How it hurts
Is so real
It feels like
And my soul
Of my body
But leaving behind
And all the while
In my mind
I hate you
I hate you
Stop hurting me
November 4, 1985
It is still hard for me to read this poem. It captured the deep level of self-loathing that had been compounding itself for years. To put it bluntly, I hated mirrors about as much as I hated myself. I couldn’t look myself in the eye. I sometimes verbalized my self-hatred when I did stop by a mirror, saying “You dumb, ugly bitch.” Saying it out loud, I felt it to my core.
No one else told me I was stupid, or ugly, or less than. It was the message my own alcoholic mind was giving me. Alcoholism is as much about thinking as it is about drinking. I didn’t understand that then, but I do now.
I wrote this poem when I was 20 years old and trying to quit drinking on my own. I was six months into that experiment when this poem came out. In recovery circles, this is called “white-knuckling it.” Doesn’t sound like fun, nor was it. The negative thinking and self-pity I could quell for a few hours while drinking, now just kept churning and churning. It is exactly why I also churned out poems like this one. When I say writing saved me, it is this time in my life that I am especially referring to.
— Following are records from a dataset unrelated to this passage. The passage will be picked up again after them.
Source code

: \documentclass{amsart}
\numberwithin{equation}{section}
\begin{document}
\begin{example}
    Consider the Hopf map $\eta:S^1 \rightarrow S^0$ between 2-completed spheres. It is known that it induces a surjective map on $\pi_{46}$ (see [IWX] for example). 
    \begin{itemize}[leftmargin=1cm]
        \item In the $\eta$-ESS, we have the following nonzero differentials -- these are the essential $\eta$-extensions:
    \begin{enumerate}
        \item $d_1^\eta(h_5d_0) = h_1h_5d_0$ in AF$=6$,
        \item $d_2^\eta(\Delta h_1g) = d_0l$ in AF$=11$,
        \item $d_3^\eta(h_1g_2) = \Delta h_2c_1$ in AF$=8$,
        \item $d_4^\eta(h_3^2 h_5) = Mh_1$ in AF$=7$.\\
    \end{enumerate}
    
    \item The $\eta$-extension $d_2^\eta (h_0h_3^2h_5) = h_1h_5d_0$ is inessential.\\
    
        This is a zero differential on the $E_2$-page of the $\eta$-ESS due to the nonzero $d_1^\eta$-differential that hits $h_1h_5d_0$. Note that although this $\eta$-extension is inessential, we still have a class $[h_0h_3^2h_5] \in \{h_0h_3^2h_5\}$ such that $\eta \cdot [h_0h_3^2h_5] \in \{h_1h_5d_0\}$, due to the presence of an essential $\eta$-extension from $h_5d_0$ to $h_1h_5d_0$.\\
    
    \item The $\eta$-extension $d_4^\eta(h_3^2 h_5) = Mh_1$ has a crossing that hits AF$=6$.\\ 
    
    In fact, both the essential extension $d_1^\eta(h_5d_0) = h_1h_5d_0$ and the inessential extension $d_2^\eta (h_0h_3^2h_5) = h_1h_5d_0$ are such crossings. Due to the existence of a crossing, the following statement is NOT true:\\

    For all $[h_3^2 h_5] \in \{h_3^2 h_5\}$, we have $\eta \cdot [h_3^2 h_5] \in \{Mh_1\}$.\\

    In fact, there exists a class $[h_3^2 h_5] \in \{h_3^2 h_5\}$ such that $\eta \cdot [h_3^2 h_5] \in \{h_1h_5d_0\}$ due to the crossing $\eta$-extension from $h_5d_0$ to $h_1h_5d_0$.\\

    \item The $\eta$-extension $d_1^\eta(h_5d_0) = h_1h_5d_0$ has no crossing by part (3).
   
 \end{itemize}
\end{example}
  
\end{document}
For years, alcohol provided an escape from myself and torturous thoughts. There was darkness and stagnation, with little growth. I wasn’t talking to others about my pain, except when I was drunk. Most didn’t want to listen to me at that point because I would often be crying, blubbering, and angry at myself. Sometimes that anger became physical and I would hit my fists against my thigh, hard and repeatedly. This could happen in a blackout and only my tender and bruised flesh the next day would tell me the truth.
I also didn’t talk to others about my fears regarding my drinking because it seemed like a sign of weakness. No one had told me that, but it was what I took away from others. You didn’t talk about the tough stuff. Put your head up or down as the case may be and keep working. Always keep working and moving forward.
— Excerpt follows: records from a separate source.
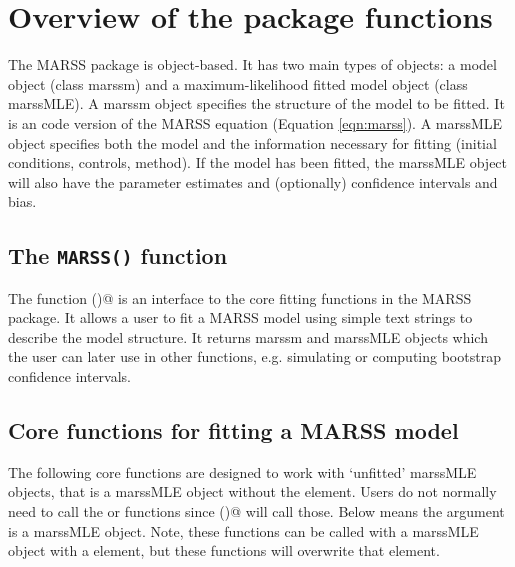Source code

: \chapter{Overview of the package functions}
\label{chap:mainfunctions}
The MARSS package is object-based.  It has two main types of objects: a model object (class marssm) and a maximum-likelihood fitted model object (class marssMLE). A marssm object specifies the structure of the model to be fitted.  It is an \R code version of the MARSS equation (Equation \ref{eqn:marss}).  A marssMLE object specifies both the model and the information necessary for fitting (initial conditions, controls, method).  If the model has been fitted, the marssMLE object will also have the parameter estimates and (optionally) confidence intervals and bias.  

\section{The \texttt{MARSS()} function}
The function \verb@MARSS()@ is an interface to the core fitting functions in the MARSS package.  It allows a user to fit a MARSS model using simple text strings to describe the model structure.  It returns marssm and marssMLE objects which the user can later use in other functions, e.g. simulating or computing bootstrap confidence intervals.

\section{Core functions for fitting a MARSS model}
The following core functions are designed to work with `unfitted' marssMLE objects, that is a marssMLE object without the \verb@par@ element.  Users do not normally need to call the \verb@MARSSkem@ or \verb@MARSSoptim@ functions since \verb@MARSS()@ will call those. Below \verb@MLEobj@ means the argument is a marssMLE object.  Note, these functions can be called with a marssMLE object with a \verb@par@ element, but these functions will overwrite that element.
That may get you through the short term, but the long term effects are inhibitions and emotional hang-ups galore. They were for me anyway.
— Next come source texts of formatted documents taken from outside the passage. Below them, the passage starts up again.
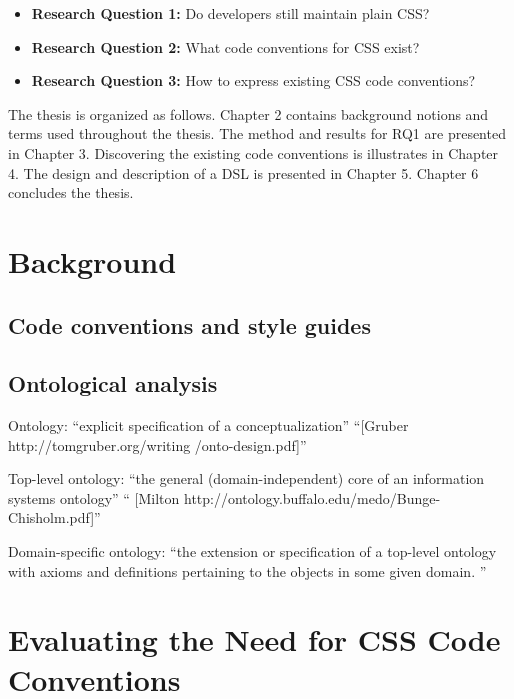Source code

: \documentclass[parskip=full]{uvamscse}
\begin{document}
  \begin{itemize}
    \item \textbf{Research Question 1:} Do developers still maintain plain CSS?
    \item \textbf{Research Question 2:} What code conventions for CSS exist?
    \item \textbf{Research Question 3:} How to express existing CSS code conventions?
  \end{itemize}

The thesis is organized as follows. Chapter 2 contains background notions and terms used throughout
the thesis. The method and results for RQ1 are presented in Chapter 3. Discovering the existing code
conventions is illustrates in Chapter 4. The design and description of a DSL is presented in Chapter
5. Chapter 6 concludes the thesis.



\chapter{Background}

\section{Code conventions and style guides}

\section{Ontological analysis}

Ontology: ``explicit specification of a conceptualization'' ``[Gruber http://tomgruber.org/writing
/onto-design.pdf]''

Top-level ontology: ``the general (domain-independent) core of an information systems ontology''
``
[Milton http://ontology.buffalo.edu/medo/Bunge-Chisholm.pdf]''

Domain-specific ontology: ``the extension or specification of a top-level ontology with axioms and
definitions pertaining to the objects in some given domain. ''

\chapter{Evaluating the Need for CSS Code Conventions}
\end{document}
It’s no surprise that this first real attempt to quit drinking failed. I did not understand alcoholism at all. I was sober, but still carried much dis-ease throughout my days. I made it 464 days, but months before I drank again I started convincing myself that I was better and that I could drink “normally” now. Normal drinker? Never have been. Never will be.
In many respects, however, these 464 days were a success. I started getting to the root of my painful emotions, the ones that had kept me drinking. Mainly through my writing and the runs and exercising I did with clenched fists and clamoring mind. I got through many times when I wanted to drink. The emotions were raw, and the sobriety was tenuous, but it was there.
Most importantly, this dry time taught me that alcoholism is a powerful foe, and if I thought I could single-handedly take it down, I was sorely mistaken. And dry is not peaceful, it is combustible. That realization was vital when I next gave a serious attempt to quitting drinking-at age 24. I reached out to others and to the God I had an on-again, off-again relationship with. It made all the difference, and I am still sober today, one day at a time.
Mirrors and I get along much better now too. There is still a tender part of me that recalls my lowest feelings about myself, but it serves only as a reminder now. A reminder of how far I have come from wretched self-hatred to appreciating myself, the life I have, and the people and Great Spirit who support me. A downward spiral of self-hatred has become a forward-moving journey of self-acceptance.